PROBLEM TO WORK ON: From the data that follows, copy every line with the string "href".

****************

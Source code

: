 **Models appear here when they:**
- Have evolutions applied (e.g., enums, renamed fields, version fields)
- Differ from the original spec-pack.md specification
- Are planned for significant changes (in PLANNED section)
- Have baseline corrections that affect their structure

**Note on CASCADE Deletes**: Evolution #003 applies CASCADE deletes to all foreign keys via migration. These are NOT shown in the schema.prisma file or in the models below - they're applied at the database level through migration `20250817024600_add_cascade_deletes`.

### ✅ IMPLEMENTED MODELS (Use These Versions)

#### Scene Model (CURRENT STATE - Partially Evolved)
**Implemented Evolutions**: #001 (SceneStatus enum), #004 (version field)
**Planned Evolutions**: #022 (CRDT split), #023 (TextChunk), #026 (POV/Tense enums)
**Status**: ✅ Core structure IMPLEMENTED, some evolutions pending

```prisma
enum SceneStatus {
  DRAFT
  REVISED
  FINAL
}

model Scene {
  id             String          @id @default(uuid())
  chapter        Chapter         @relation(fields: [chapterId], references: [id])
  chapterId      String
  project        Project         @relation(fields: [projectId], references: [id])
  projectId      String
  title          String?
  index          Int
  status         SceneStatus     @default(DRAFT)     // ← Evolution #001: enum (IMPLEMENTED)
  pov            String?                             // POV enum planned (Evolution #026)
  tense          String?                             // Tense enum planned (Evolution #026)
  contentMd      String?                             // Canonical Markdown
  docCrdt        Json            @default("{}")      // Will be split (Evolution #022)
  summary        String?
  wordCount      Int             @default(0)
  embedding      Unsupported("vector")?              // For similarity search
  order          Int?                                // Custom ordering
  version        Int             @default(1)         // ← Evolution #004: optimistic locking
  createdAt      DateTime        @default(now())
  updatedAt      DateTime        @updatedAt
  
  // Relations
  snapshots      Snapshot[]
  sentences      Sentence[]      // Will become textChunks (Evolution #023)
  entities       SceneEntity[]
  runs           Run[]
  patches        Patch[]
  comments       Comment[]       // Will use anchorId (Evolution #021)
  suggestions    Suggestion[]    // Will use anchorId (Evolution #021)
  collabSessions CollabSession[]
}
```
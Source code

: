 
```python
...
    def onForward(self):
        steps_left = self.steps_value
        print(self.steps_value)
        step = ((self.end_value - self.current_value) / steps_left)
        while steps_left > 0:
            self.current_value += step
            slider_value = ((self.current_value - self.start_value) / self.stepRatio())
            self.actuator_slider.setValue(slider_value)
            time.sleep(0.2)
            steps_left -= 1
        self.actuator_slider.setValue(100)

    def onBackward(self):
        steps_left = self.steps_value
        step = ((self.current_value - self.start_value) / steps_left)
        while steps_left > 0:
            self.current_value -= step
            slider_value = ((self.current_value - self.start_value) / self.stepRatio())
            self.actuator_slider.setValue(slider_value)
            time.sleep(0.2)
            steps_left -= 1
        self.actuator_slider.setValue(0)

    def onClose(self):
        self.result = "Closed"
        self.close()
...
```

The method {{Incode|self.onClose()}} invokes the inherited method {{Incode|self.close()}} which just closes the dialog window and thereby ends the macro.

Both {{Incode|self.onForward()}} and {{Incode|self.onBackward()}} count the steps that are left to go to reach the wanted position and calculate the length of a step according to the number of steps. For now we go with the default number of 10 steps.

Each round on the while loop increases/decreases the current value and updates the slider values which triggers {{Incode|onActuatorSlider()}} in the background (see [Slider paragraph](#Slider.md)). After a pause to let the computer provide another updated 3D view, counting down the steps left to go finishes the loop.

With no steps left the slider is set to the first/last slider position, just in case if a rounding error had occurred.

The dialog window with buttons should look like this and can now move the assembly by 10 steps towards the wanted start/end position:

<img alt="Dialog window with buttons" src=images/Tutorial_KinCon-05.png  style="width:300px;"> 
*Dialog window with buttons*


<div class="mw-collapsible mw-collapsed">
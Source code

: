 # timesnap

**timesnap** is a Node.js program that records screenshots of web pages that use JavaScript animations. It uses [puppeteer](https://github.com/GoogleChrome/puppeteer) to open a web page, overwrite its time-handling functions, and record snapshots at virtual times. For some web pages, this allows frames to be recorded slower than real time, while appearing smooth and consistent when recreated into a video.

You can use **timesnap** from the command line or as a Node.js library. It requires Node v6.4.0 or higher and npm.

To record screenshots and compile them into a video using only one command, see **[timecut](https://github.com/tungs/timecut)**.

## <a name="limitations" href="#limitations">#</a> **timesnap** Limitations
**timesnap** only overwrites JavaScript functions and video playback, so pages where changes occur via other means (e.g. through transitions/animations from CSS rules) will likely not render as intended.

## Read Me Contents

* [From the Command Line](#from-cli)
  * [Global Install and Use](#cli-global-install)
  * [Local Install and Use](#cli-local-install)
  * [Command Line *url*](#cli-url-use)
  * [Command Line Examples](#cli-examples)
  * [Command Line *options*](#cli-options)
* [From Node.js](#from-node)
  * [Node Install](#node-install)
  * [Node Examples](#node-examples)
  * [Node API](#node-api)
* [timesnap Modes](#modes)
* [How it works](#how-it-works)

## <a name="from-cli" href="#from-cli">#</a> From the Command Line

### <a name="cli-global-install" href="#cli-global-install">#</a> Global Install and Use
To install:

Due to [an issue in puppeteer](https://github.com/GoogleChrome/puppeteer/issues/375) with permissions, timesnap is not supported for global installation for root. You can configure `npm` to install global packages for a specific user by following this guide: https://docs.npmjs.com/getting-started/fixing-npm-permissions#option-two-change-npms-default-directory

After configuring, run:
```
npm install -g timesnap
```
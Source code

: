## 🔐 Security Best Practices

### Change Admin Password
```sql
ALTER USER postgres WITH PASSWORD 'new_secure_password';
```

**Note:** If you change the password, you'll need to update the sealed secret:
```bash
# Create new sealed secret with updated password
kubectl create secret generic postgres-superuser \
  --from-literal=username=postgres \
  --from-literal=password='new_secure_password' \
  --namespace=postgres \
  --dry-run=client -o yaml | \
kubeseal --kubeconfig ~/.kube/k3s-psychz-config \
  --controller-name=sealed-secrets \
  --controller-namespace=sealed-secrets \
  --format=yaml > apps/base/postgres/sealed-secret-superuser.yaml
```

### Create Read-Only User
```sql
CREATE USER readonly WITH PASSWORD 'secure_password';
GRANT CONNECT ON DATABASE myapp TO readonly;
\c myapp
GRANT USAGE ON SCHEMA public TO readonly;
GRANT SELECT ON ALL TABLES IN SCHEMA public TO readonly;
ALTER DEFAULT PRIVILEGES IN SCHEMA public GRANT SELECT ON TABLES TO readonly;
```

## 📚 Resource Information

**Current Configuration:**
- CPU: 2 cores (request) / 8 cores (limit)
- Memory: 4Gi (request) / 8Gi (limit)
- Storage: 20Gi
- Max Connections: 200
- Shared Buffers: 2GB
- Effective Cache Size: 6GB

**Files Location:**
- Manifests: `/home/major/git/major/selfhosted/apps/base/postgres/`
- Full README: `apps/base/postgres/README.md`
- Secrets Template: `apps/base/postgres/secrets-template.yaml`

****************

WRITTEN ANSWER:
## <a name="limitations" href="#limitations">#</a> **timesnap** Limitations
## <a name="from-cli" href="#from-cli">#</a> From the Command Line
### <a name="cli-global-install" href="#cli-global-install">#</a> Global Install and Use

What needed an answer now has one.